LISTED RECORDS:

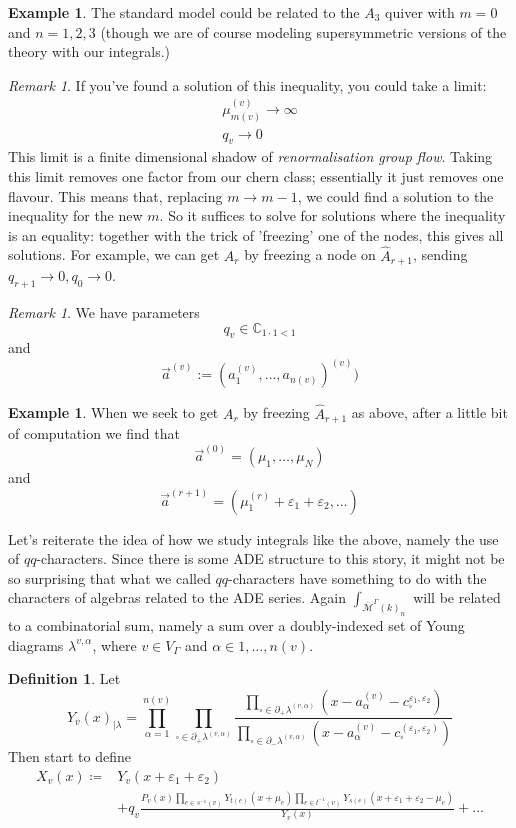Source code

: \documentclass[leqno, openany]{memoir}
\theoremstyle{definition}
\newtheorem{defn}[thm]{Definition}
\newtheorem{exm}[thm]{Example}
\theoremstyle{remark}
\newtheorem{rmk}[thm]{Remark}
\theoremstyle{plain}
\theoremstyle{definition}
\theoremstyle{remark}
\newcommand{\ep}{\varepsilon}
\begin{document}
\begin{exm}
The standard model could be related to the $A_3$ quiver with $m=0$ and $n = 1,2,3$ 
(though we are of course modeling supersymmetric versions of the theory with our integrals.)
\end{exm}

\begin{rmk}  
If you've found a solution of this inequality, you could take a limit: 
\begin{align*}
\mu^{(v)}_{m(v)} \to \infty 
\\
q_v \to 0 
\end{align*}
This limit is a finite dimensional shadow of \emph{renormalisation group flow}.
Taking this limit removes one factor from our chern class; essentially it just removes one flavour.
This means that, replacing $m \to m-1$, we could find a solution to the inequality for the new $m$.
So it suffices to solve for solutions where the inequality is an equality:
together with the trick of 'freezing' one of the nodes, this gives all solutions. 
For example, we can get $A_r$ by freezing a node on $\widehat{A}_{r+1}$, sending $q_{r+1}\to0, q_0 \to 0$. 
\end{rmk}

\begin{rmk}
We have parameters 
\[
q_v \in \mathbb{C}_{1 \cdot 1 <1}
\]
and
\[
\vec{a}^{(v)} := (a_1^{(v)},\dots,a_{n(v)})^{(v)})
\]
\end{rmk}

\begin{exm}
When we seek to get $A_r$ by freezing $\widehat{A}_{r+1}$ as above, after a little bit of computation we find that 
\[
\vec{a}^{(0)} = (\mu_1,\dots,\mu_N)
\]
and
\[
\vec{a}^{(r+1)} = (\mu_1^{(r)} + \ep_1 + \ep_2,\dots)
\]
\end{exm}

Let's reiterate the idea of how we study integrals like the above, namely the use of $qq$-characters.
Since there is some ADE structure to this story, it might not be so surprising that what we called $qq$-characters 
have something to do with the characters of algebras related to the ADE series.
Again $\int_{\overline{\mathcal{M}}^\Gamma(k)_n}$ will be related to a combinatorial sum,
namely a sum over a doubly-indexed set of Young diagrams $\lambda^{v,\alpha}$, where $v \in V_\Gamma$ and $\alpha \in 1,\dots,n(v)$. 

\begin{defn}
Let 
\[
Y_v(x)_{|\lambda} = \prod_{\alpha = 1}^{n(v)} \prod_{\square \in \partial_+ \lambda^{(v,\alpha)}} \frac{\prod_{\square \in \partial_+ \lambda^{(v,\alpha)}} (x - a_\alpha^{(v)} - c_\square^{\ep_1,\ep_2})}{\prod_{\square \in \partial_- \lambda^{(v,\alpha)}} (x - a_\alpha^{(v)} - c_\square^{(\ep_1,\ep_2)})}
\]
Then start to define
\begin{align*}
    X_v(x) \coloneqq{}& Y_v(x + \ep_1 + \ep_2) \\
    &+ q_v \frac{P_v(x)\prod_{e \in s^{-1}(v)} Y_{t(e)}(x +\mu_e) \prod_{e \in t^{-1}(v)} Y_{s(e)} (x + \ep_1 + \ep_2 - \mu_e)}{Y_v(x)} + \dots 
\end{align*}
\end{defn}
\end{document}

REQUIREMENT: Reproduce the material above exactly, first line through the line that contains "The standard model", minus the pictures.

EXERCISE RESULT:
Source code

: \documentclass[leqno, openany]{memoir}
\theoremstyle{definition}
\newtheorem{defn}[thm]{Definition}
\newtheorem{exm}[thm]{Example}
\theoremstyle{remark}
\newtheorem{rmk}[thm]{Remark}
\theoremstyle{plain}
\theoremstyle{definition}
\theoremstyle{remark}
\newcommand{\ep}{\varepsilon}
\begin{document}
\begin{exm}
The standard model could be related to the $A_3$ quiver with $m=0$ and $n = 1,2,3$ 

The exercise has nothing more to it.